Interpretation #3: The constructor does a lot of work that can be deferred
The construction of an object can be made faster when some work is deferred to when it's actually needed; this is called lazy initialization. As an example, when a String is constructed, it does not actually compute its hash code. It only does it when the hash code is first required, and then it will cache it (since strings are immutable, this value will not change).
However, consider Effective Java 2nd Edition, Item 71: Use lazy initialization judiciously. Lazy initialization can lead to subtle bugs, and don't always yield improved performance that justifies the added complexity. Do not prematurely optimize.
Constructors are a little special in that an unhandled exception in a constructor may have weird side effects. Without seeing your code I would assume that a long constructor increases the risk of exceptions. I would make the constructor as simple as needed and utilize other methods to do the rest in order to provide better error handling.
The biggest disadvantage is probably the same as writing any other long function -- that it can get complex and difficult to understand.
The rest is going to vary. First of all, length and execution time don't necessarily correlate -- you could have a single line (e.g., function call) that took several seconds to complete (e.g., connect to a server) or lots of code that executed entirely within the CPU and finished quickly.
Startup time would (obviously) only be affected by constructors that were/are invoked during startup. I haven't had an issue with this in any code I've written (at all recently anyway), but I've seen code that did. On some types of embedded systems (for one example) you really want to avoid creating and destroying objects during normal use, so you create almost everything statically during bootup. Once it's running, you can devote all the processor time to getting the real work done.

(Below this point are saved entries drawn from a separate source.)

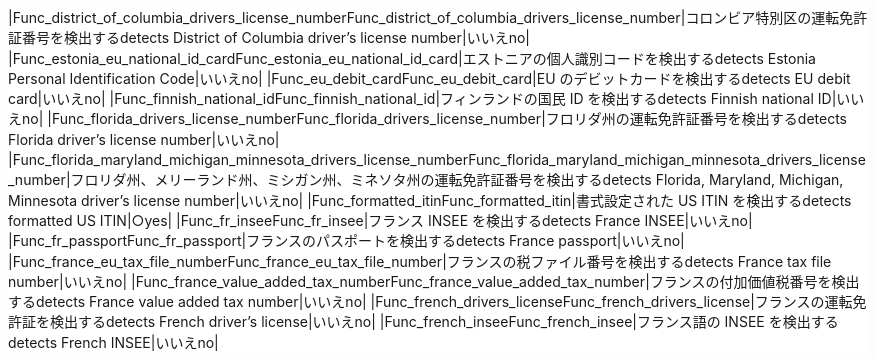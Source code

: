 |<span data-ttu-id="c11af-228">Func_district_of_columbia_drivers_license_number</span><span class="sxs-lookup"><span data-stu-id="c11af-228">Func_district_of_columbia_drivers_license_number</span></span>|<span data-ttu-id="c11af-229">コロンビア特別区の運転免許証番号を検出する</span><span class="sxs-lookup"><span data-stu-id="c11af-229">detects District of Columbia driver’s license number</span></span>|<span data-ttu-id="c11af-230">いいえ</span><span class="sxs-lookup"><span data-stu-id="c11af-230">no</span></span>|
|<span data-ttu-id="c11af-231">Func_estonia_eu_national_id_card</span><span class="sxs-lookup"><span data-stu-id="c11af-231">Func_estonia_eu_national_id_card</span></span>|<span data-ttu-id="c11af-232">エストニアの個人識別コードを検出する</span><span class="sxs-lookup"><span data-stu-id="c11af-232">detects Estonia Personal Identification Code</span></span>|<span data-ttu-id="c11af-233">いいえ</span><span class="sxs-lookup"><span data-stu-id="c11af-233">no</span></span>|
|<span data-ttu-id="c11af-234">Func_eu_debit_card</span><span class="sxs-lookup"><span data-stu-id="c11af-234">Func_eu_debit_card</span></span>|<span data-ttu-id="c11af-235">EU のデビットカードを検出する</span><span class="sxs-lookup"><span data-stu-id="c11af-235">detects EU debit card</span></span>|<span data-ttu-id="c11af-236">いいえ</span><span class="sxs-lookup"><span data-stu-id="c11af-236">no</span></span>|
|<span data-ttu-id="c11af-237">Func_finnish_national_id</span><span class="sxs-lookup"><span data-stu-id="c11af-237">Func_finnish_national_id</span></span>|<span data-ttu-id="c11af-238">フィンランドの国民 ID を検出する</span><span class="sxs-lookup"><span data-stu-id="c11af-238">detects Finnish national ID</span></span>|<span data-ttu-id="c11af-239">いいえ</span><span class="sxs-lookup"><span data-stu-id="c11af-239">no</span></span>|
|<span data-ttu-id="c11af-240">Func_florida_drivers_license_number</span><span class="sxs-lookup"><span data-stu-id="c11af-240">Func_florida_drivers_license_number</span></span>|<span data-ttu-id="c11af-241">フロリダ州の運転免許証番号を検出する</span><span class="sxs-lookup"><span data-stu-id="c11af-241">detects Florida driver’s license number</span></span>|<span data-ttu-id="c11af-242">いいえ</span><span class="sxs-lookup"><span data-stu-id="c11af-242">no</span></span>|
|<span data-ttu-id="c11af-243">Func_florida_maryland_michigan_minnesota_drivers_license_number</span><span class="sxs-lookup"><span data-stu-id="c11af-243">Func_florida_maryland_michigan_minnesota_drivers_license_number</span></span>|<span data-ttu-id="c11af-244">フロリダ州、メリーランド州、ミシガン州、ミネソタ州の運転免許証番号を検出する</span><span class="sxs-lookup"><span data-stu-id="c11af-244">detects Florida, Maryland, Michigan, Minnesota driver’s license number</span></span>|<span data-ttu-id="c11af-245">いいえ</span><span class="sxs-lookup"><span data-stu-id="c11af-245">no</span></span>|
|<span data-ttu-id="c11af-246">Func_formatted_itin</span><span class="sxs-lookup"><span data-stu-id="c11af-246">Func_formatted_itin</span></span>|<span data-ttu-id="c11af-247">書式設定された US ITIN を検出する</span><span class="sxs-lookup"><span data-stu-id="c11af-247">detects formatted US ITIN</span></span>|<span data-ttu-id="c11af-248">○</span><span class="sxs-lookup"><span data-stu-id="c11af-248">yes</span></span>|
|<span data-ttu-id="c11af-249">Func_fr_insee</span><span class="sxs-lookup"><span data-stu-id="c11af-249">Func_fr_insee</span></span>|<span data-ttu-id="c11af-250">フランス INSEE を検出する</span><span class="sxs-lookup"><span data-stu-id="c11af-250">detects France INSEE</span></span>|<span data-ttu-id="c11af-251">いいえ</span><span class="sxs-lookup"><span data-stu-id="c11af-251">no</span></span>|
|<span data-ttu-id="c11af-252">Func_fr_passport</span><span class="sxs-lookup"><span data-stu-id="c11af-252">Func_fr_passport</span></span>|<span data-ttu-id="c11af-253">フランスのパスポートを検出する</span><span class="sxs-lookup"><span data-stu-id="c11af-253">detects France passport</span></span>|<span data-ttu-id="c11af-254">いいえ</span><span class="sxs-lookup"><span data-stu-id="c11af-254">no</span></span>|
|<span data-ttu-id="c11af-255">Func_france_eu_tax_file_number</span><span class="sxs-lookup"><span data-stu-id="c11af-255">Func_france_eu_tax_file_number</span></span>|<span data-ttu-id="c11af-256">フランスの税ファイル番号を検出する</span><span class="sxs-lookup"><span data-stu-id="c11af-256">detects France tax file number</span></span>|<span data-ttu-id="c11af-257">いいえ</span><span class="sxs-lookup"><span data-stu-id="c11af-257">no</span></span>|
|<span data-ttu-id="c11af-258">Func_france_value_added_tax_number</span><span class="sxs-lookup"><span data-stu-id="c11af-258">Func_france_value_added_tax_number</span></span>|<span data-ttu-id="c11af-259">フランスの付加価値税番号を検出する</span><span class="sxs-lookup"><span data-stu-id="c11af-259">detects France value added tax number</span></span>|<span data-ttu-id="c11af-260">いいえ</span><span class="sxs-lookup"><span data-stu-id="c11af-260">no</span></span>|
|<span data-ttu-id="c11af-261">Func_french_drivers_license</span><span class="sxs-lookup"><span data-stu-id="c11af-261">Func_french_drivers_license</span></span>|<span data-ttu-id="c11af-262">フランスの運転免許証を検出する</span><span class="sxs-lookup"><span data-stu-id="c11af-262">detects French driver’s license</span></span>|<span data-ttu-id="c11af-263">いいえ</span><span class="sxs-lookup"><span data-stu-id="c11af-263">no</span></span>|
|<span data-ttu-id="c11af-264">Func_french_insee</span><span class="sxs-lookup"><span data-stu-id="c11af-264">Func_french_insee</span></span>|<span data-ttu-id="c11af-265">フランス語の INSEE を検出する</span><span class="sxs-lookup"><span data-stu-id="c11af-265">detects French INSEE</span></span>|<span data-ttu-id="c11af-266">いいえ</span><span class="sxs-lookup"><span data-stu-id="c11af-266">no</span></span>|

Constructor is yet another function. You need very long functions called many times to make the program work slow. So if it's only called once it usually won't matter how much code is inside.
It affects the time it takes to construct that object, naturally, but no more than having an empty constructor and calling methods to do that work instead. It has no effect on the application load time
In case of copy constructor if we use donot use reference in that case
it will create an object and call the copy constructor and passing the
value to the copy constructor and each time a new object is created and
each time it will call the copy constructor it goes to infinite and
fill the memory then it display the error message .
if we pass the reference it will not create the new object for storing
the value. and no recursion will take place
I would avoid doing anything in your constructor that isn't absolutely necessary. Initialize your variables in there, and try not to do much else. Additional functionality should reside in separate functions that you call only if you need to.